Exercise objective: Go through each line of the entries below and tally those containing the string "worlds"; give only the total.

Provided records:
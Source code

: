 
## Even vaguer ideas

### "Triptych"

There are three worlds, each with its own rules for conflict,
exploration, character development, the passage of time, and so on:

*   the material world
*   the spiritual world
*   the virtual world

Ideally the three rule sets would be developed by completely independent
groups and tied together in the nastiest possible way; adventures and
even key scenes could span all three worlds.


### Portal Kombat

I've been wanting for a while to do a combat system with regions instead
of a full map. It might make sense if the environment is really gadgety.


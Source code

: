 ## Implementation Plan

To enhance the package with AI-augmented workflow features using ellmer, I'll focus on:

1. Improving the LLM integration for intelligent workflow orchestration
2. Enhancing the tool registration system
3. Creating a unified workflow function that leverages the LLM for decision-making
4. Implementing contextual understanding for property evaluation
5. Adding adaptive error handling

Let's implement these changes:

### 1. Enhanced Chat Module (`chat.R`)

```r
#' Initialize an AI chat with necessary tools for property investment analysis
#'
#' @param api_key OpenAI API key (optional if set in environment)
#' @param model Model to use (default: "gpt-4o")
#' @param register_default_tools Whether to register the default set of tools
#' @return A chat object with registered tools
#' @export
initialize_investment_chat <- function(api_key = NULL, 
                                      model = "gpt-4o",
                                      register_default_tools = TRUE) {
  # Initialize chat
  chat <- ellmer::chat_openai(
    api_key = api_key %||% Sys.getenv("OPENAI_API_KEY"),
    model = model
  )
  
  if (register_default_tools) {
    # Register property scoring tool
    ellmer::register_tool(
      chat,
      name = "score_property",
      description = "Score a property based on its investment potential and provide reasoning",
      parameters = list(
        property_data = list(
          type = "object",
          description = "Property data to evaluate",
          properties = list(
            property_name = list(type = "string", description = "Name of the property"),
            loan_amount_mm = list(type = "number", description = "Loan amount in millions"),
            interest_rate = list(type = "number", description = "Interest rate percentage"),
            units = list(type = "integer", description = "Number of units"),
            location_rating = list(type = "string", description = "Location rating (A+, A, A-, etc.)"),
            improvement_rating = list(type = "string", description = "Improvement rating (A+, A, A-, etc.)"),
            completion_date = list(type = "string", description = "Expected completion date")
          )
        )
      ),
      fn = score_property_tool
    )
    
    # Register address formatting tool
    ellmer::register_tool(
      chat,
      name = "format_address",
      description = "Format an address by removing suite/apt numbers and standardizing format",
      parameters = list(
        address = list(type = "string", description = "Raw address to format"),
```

---

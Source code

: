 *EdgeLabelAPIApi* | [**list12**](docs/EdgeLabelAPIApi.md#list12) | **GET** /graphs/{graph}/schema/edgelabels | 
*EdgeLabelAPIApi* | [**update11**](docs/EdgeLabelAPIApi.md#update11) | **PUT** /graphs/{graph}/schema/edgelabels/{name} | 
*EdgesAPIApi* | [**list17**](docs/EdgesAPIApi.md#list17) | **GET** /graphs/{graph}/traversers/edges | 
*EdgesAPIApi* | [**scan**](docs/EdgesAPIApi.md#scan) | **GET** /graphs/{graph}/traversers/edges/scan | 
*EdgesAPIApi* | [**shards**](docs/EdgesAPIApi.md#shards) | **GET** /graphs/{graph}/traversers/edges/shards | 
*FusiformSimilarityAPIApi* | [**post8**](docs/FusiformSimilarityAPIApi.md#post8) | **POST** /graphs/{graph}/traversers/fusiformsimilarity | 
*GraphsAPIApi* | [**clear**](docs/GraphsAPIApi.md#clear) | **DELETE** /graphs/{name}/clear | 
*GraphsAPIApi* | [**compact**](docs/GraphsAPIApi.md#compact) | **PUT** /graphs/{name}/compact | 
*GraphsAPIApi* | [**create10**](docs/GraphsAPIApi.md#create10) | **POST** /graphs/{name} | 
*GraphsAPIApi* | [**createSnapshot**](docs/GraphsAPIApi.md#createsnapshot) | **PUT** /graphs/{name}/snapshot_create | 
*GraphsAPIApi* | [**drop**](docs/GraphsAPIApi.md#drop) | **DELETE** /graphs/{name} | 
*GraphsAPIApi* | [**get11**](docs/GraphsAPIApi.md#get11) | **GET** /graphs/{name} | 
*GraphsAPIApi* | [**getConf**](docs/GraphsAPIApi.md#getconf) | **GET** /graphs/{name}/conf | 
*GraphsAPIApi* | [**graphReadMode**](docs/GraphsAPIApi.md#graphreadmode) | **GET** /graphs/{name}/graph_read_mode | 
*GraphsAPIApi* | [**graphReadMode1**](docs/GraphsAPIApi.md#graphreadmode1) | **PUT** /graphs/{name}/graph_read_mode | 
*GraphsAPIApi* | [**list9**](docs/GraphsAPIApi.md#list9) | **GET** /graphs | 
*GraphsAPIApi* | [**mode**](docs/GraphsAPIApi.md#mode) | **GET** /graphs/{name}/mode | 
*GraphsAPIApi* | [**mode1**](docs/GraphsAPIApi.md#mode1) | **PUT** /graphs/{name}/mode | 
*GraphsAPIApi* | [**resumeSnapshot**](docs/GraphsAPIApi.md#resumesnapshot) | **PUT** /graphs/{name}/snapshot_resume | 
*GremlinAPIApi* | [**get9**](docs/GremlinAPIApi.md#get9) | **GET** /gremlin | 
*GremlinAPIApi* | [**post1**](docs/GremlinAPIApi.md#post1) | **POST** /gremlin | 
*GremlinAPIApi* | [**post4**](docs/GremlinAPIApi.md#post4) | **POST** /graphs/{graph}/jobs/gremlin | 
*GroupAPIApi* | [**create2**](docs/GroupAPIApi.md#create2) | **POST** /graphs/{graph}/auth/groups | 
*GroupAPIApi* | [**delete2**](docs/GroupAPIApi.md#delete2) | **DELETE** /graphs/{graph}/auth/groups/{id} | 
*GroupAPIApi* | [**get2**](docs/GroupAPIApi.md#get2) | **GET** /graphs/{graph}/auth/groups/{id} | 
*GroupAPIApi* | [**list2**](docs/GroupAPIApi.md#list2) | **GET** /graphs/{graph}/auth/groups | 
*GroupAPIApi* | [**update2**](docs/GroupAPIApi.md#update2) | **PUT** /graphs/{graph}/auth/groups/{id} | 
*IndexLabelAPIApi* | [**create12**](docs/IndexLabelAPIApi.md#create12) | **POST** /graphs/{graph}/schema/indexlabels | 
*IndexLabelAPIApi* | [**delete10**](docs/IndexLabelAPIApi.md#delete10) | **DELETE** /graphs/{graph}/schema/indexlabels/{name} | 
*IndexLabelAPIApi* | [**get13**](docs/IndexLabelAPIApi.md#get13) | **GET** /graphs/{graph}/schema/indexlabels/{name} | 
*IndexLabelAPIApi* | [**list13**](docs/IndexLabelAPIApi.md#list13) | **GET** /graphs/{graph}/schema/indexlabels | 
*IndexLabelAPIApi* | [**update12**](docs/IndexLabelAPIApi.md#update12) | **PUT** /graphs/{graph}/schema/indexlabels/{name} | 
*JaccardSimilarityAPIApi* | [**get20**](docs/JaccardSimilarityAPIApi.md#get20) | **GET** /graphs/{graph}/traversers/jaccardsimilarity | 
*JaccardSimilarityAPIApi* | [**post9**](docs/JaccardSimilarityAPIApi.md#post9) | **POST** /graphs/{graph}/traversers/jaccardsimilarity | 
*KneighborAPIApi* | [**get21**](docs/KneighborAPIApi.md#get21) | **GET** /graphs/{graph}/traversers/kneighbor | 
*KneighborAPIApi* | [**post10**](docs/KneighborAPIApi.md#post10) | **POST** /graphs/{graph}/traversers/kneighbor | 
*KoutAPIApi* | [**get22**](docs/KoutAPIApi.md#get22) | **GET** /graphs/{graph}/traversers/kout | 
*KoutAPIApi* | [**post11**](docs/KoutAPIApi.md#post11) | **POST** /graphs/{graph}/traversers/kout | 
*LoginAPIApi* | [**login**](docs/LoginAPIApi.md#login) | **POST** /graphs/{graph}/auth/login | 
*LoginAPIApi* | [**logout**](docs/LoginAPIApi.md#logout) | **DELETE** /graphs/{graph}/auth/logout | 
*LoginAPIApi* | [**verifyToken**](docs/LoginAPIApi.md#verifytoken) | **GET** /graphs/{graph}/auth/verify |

Exercise output: 2